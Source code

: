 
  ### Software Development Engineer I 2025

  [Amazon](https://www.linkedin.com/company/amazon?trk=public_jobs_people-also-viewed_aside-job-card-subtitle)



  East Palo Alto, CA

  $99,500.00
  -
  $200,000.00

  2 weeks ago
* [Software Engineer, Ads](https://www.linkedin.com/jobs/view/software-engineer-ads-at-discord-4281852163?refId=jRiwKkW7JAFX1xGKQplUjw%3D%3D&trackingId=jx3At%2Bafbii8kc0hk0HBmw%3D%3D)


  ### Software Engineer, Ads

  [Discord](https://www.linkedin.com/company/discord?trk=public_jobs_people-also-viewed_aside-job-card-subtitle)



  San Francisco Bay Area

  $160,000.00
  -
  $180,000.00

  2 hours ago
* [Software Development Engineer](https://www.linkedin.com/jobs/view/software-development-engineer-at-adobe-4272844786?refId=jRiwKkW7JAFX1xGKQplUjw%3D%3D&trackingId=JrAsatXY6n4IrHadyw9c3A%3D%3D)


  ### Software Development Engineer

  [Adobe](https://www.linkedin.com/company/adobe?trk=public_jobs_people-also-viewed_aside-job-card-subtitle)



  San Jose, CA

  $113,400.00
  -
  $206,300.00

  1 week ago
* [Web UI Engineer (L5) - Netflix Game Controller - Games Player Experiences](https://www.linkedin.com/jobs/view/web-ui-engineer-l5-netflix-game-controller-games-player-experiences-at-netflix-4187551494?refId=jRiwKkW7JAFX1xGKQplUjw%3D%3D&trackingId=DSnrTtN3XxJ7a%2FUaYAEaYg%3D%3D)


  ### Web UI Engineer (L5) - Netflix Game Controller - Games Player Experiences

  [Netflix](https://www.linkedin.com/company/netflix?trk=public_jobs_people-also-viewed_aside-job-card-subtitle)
- - -
• [EXERCISE DIRECTIONS]:
Report the count of lines in the entries that contain "Player". Nothing else should be given.

• [WRITTEN ANSWER]:
2